Bari elaichi -an important ingredient of garam masala, which in turn is a key spice mix in many curries – is another of those spices that evokes many memories of my parents’ home. I associate this spice with the quintessentially Punjabi rajma; the karha (a concoction of tea and various spices all boiled together) that my mother gave us to drink when any of us had a cold or cough; winter meals of hot paranthas with the most delicious gobhi ki subzi cooked with potatoes or peas or both, to which my mother always added whole pods of badi elaichi ; and the very flavorful and aromatic mutton curry that was my father’s signature dish and which I loved to watch him make, in which the first spice to go in to the oil was always bari elaichi.
Indira seems to have absorbed my fondness for this spice, because she loves to pick out the pods from any curry or subzi I put them in, to suck on. She says she loves the taste !
I make a karha-style tea sometimes, in the winter, when Shri or I have a cold, that involves boiling the water with a couple of cracked black cardamom pods, 3-4 black peppercorns, and some grated ginger. It does wonders to clear the woozy and heavy-headed feeling that can come with a stuffy nose, and sends the most warming sensation coursing down the throat.
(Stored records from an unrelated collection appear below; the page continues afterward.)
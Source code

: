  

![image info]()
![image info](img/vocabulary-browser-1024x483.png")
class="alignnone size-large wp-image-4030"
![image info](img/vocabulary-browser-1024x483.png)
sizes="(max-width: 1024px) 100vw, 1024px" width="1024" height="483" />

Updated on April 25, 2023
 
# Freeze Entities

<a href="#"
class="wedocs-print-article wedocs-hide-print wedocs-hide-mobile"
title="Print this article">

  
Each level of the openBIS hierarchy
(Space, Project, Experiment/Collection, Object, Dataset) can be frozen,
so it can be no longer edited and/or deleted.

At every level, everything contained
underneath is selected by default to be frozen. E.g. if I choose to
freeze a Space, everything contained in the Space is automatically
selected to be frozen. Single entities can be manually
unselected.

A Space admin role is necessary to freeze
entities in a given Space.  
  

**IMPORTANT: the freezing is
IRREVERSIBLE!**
Here is some information on the spice, from the sources listed below.
Black cardamom belongs to the Amomum genus of the Zingiberaceae family of plants, with different species that grow across India, China and the other parts of the Himalayan region. The name in Hindi – elaichi – derives from the Sanskrit ela.
Though a very expensive spice, it is a common ingredient in Indian cuisine. Sometimes erroneously described as inferior to green cardamom, it has its own special place in Indian cuisine, as it is used to flavor many curries, vegetables,pulaos and biryanis where it cannot be substituted by the green variety. In fact unlike the latter which is used to flavor many sweet dishes, black cardamom is rarely used in sweet preparations.
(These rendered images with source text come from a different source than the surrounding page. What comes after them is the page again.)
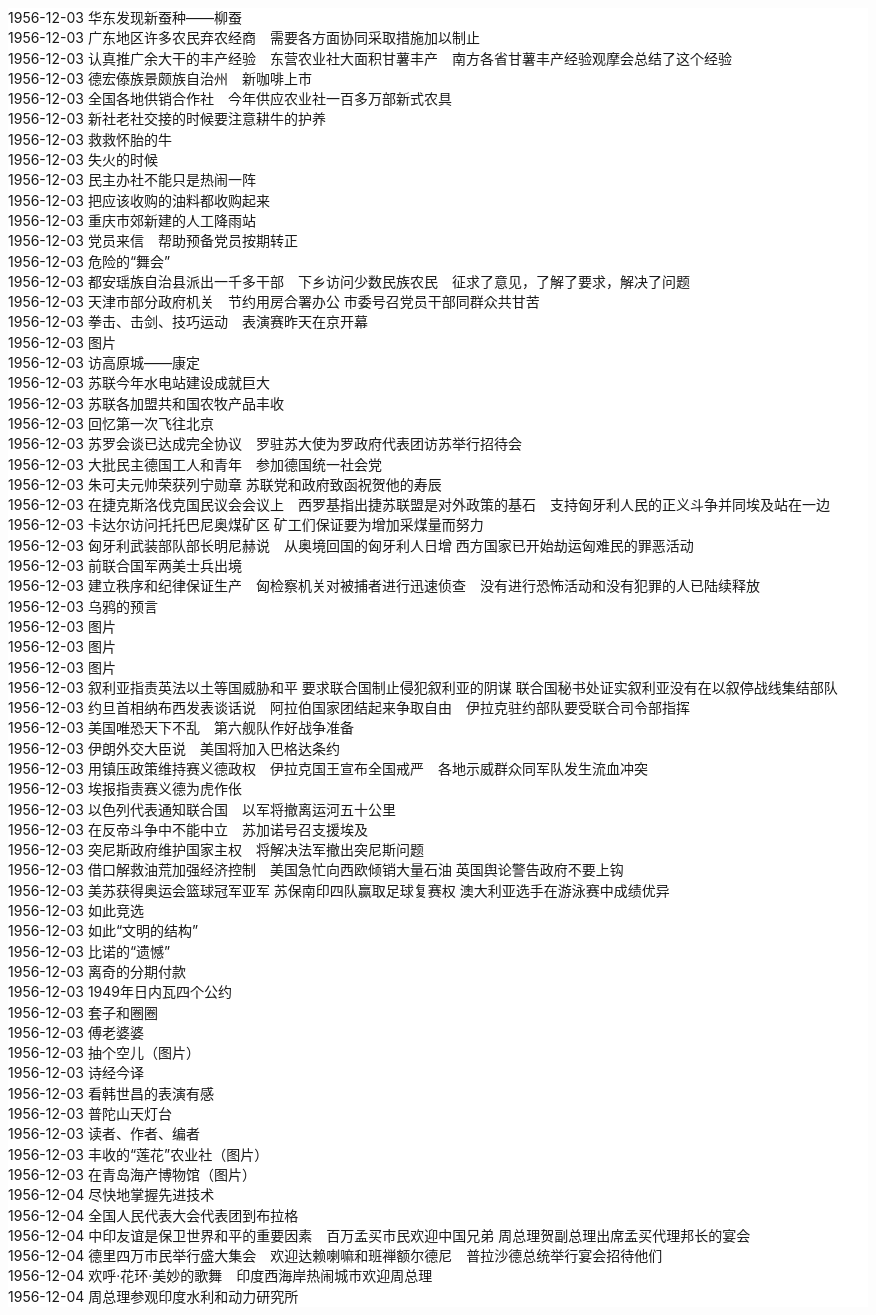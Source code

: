 1956-12-03 华东发现新蚕种——柳蚕  
1956-12-03 广东地区许多农民弃农经商　需要各方面协同采取措施加以制止  
1956-12-03 认真推广余大干的丰产经验　东营农业社大面积甘薯丰产　南方各省甘薯丰产经验观摩会总结了这个经验  
1956-12-03 德宏傣族景颇族自治州　新咖啡上市  
1956-12-03 全国各地供销合作社　今年供应农业社一百多万部新式农具  
1956-12-03 新社老社交接的时候要注意耕牛的护养  
1956-12-03 救救怀胎的牛  
1956-12-03 失火的时候  
1956-12-03 民主办社不能只是热闹一阵  
1956-12-03 把应该收购的油料都收购起来  
1956-12-03 重庆市郊新建的人工降雨站  
1956-12-03 党员来信　帮助预备党员按期转正  
1956-12-03 危险的“舞会”  
1956-12-03 都安瑶族自治县派出一千多干部　下乡访问少数民族农民　征求了意见，了解了要求，解决了问题  
1956-12-03 天津市部分政府机关　节约用房合署办公  市委号召党员干部同群众共甘苦  
1956-12-03 拳击、击剑、技巧运动　表演赛昨天在京开幕  
1956-12-03 图片  
1956-12-03 访高原城——康定  
1956-12-03 苏联今年水电站建设成就巨大  
1956-12-03 苏联各加盟共和国农牧产品丰收  
1956-12-03 回忆第一次飞往北京  
1956-12-03 苏罗会谈已达成完全协议　罗驻苏大使为罗政府代表团访苏举行招待会  
1956-12-03 大批民主德国工人和青年　参加德国统一社会党  
1956-12-03 朱可夫元帅荣获列宁勋章  苏联党和政府致函祝贺他的寿辰  
1956-12-03 在捷克斯洛伐克国民议会会议上　西罗基指出捷苏联盟是对外政策的基石　支持匈牙利人民的正义斗争并同埃及站在一边  
1956-12-03 卡达尔访问托托巴尼奥煤矿区  矿工们保证要为增加采煤量而努力  
1956-12-03 匈牙利武装部队部长明尼赫说　从奥境回国的匈牙利人日增  西方国家已开始劫运匈难民的罪恶活动  
1956-12-03 前联合国军两美士兵出境  
1956-12-03 建立秩序和纪律保证生产　匈检察机关对被捕者进行迅速侦查　没有进行恐怖活动和没有犯罪的人已陆续释放  
1956-12-03 乌鸦的预言  
1956-12-03 图片  
1956-12-03 图片  
1956-12-03 图片  
1956-12-03 叙利亚指责英法以土等国威胁和平  要求联合国制止侵犯叙利亚的阴谋  联合国秘书处证实叙利亚没有在以叙停战线集结部队  
1956-12-03 约旦首相纳布西发表谈话说　阿拉伯国家团结起来争取自由　伊拉克驻约部队要受联合司令部指挥  
1956-12-03 美国唯恐天下不乱　第六舰队作好战争准备  
1956-12-03 伊朗外交大臣说　美国将加入巴格达条约  
1956-12-03 用镇压政策维持赛义德政权　伊拉克国王宣布全国戒严　各地示威群众同军队发生流血冲突  
1956-12-03 埃报指责赛义德为虎作伥  
1956-12-03 以色列代表通知联合国　以军将撤离运河五十公里  
1956-12-03 在反帝斗争中不能中立　苏加诺号召支援埃及  
1956-12-03 突尼斯政府维护国家主权　将解决法军撤出突尼斯问题  
1956-12-03 借口解救油荒加强经济控制　美国急忙向西欧倾销大量石油  英国舆论警告政府不要上钩  
1956-12-03 美苏获得奥运会篮球冠军亚军  苏保南印四队赢取足球复赛权  澳大利亚选手在游泳赛中成绩优异  
1956-12-03 如此竞选  
1956-12-03 如此“文明的结构”  
1956-12-03 比诺的“遗憾”  
1956-12-03 离奇的分期付款  
1956-12-03 1949年日内瓦四个公约  
1956-12-03 套子和圈圈  
1956-12-03 傅老婆婆  
1956-12-03 抽个空儿（图片）  
1956-12-03 诗经今译  
1956-12-03 看韩世昌的表演有感  
1956-12-03 普陀山天灯台  
1956-12-03 读者、作者、编者  
1956-12-03 丰收的“莲花”农业社（图片）  
1956-12-03 在青岛海产博物馆（图片）  
1956-12-04 尽快地掌握先进技术  
1956-12-04 全国人民代表大会代表团到布拉格  
1956-12-04 中印友谊是保卫世界和平的重要因素　百万孟买市民欢迎中国兄弟  周总理贺副总理出席孟买代理邦长的宴会  
1956-12-04 德里四万市民举行盛大集会　欢迎达赖喇嘛和班禅额尔德尼　普拉沙德总统举行宴会招待他们  
1956-12-04 欢呼·花环·美妙的歌舞　印度西海岸热闹城市欢迎周总理  
1956-12-04 周总理参观印度水利和动力研究所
Black cardamom is used in Vietnam and by the Chinese too, especially in the cuisine of the Sichuan region.
While native to Asia, these days most of it is grown in Central America with Guatemala the largest exporter in 2007.
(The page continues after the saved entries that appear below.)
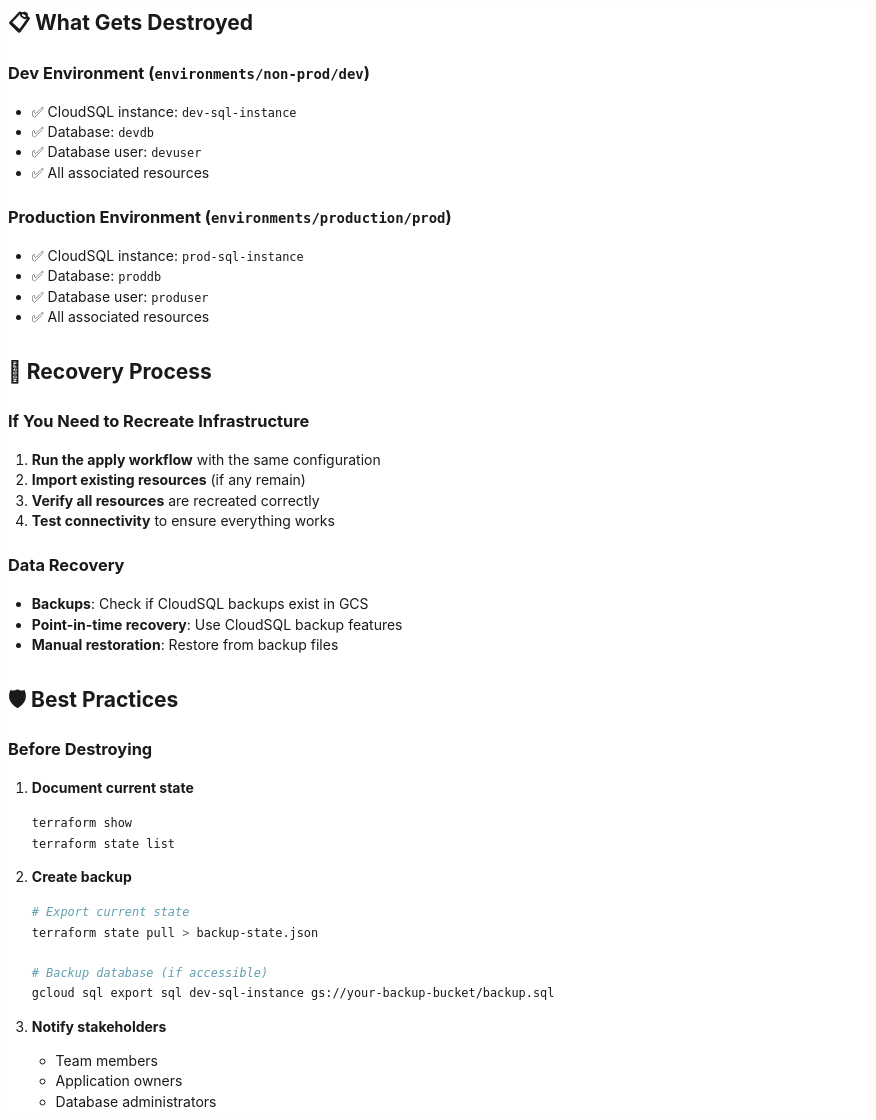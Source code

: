 ## 📋 **What Gets Destroyed**

### **Dev Environment** (`environments/non-prod/dev`)
- ✅ CloudSQL instance: `dev-sql-instance`
- ✅ Database: `devdb`
- ✅ Database user: `devuser`
- ✅ All associated resources

### **Production Environment** (`environments/production/prod`)
- ✅ CloudSQL instance: `prod-sql-instance`
- ✅ Database: `proddb`
- ✅ Database user: `produser`
- ✅ All associated resources

## 🔄 **Recovery Process**

### **If You Need to Recreate Infrastructure**

1. **Run the apply workflow** with the same configuration
2. **Import existing resources** (if any remain)
3. **Verify all resources** are recreated correctly
4. **Test connectivity** to ensure everything works

### **Data Recovery**
- **Backups**: Check if CloudSQL backups exist in GCS
- **Point-in-time recovery**: Use CloudSQL backup features
- **Manual restoration**: Restore from backup files

## 🛡️ **Best Practices**

### **Before Destroying**
1. **Document current state**
   ```bash
   terraform show
   terraform state list
   ```

2. **Create backup**
   ```bash
   # Export current state
   terraform state pull > backup-state.json
   
   # Backup database (if accessible)
   gcloud sql export sql dev-sql-instance gs://your-backup-bucket/backup.sql
   ```

3. **Notify stakeholders**
   - Team members
   - Application owners
   - Database administrators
Black cardamom has been used in traditional Indian medicine as a cure for obesity, as a digestive, and as a remedy for respiratory problems such as coughs and bronchitis. The variety grown in China,Laos, and Vietnam is also used in traditional medicinal systems of those areas as an antidote for digestive ailments, as a treatment for nausea and vomiting, tooth aches, etc.
This spice is best stored as pods, since the powdered form – though widely available – loses its aroma quite soon once the package is opened.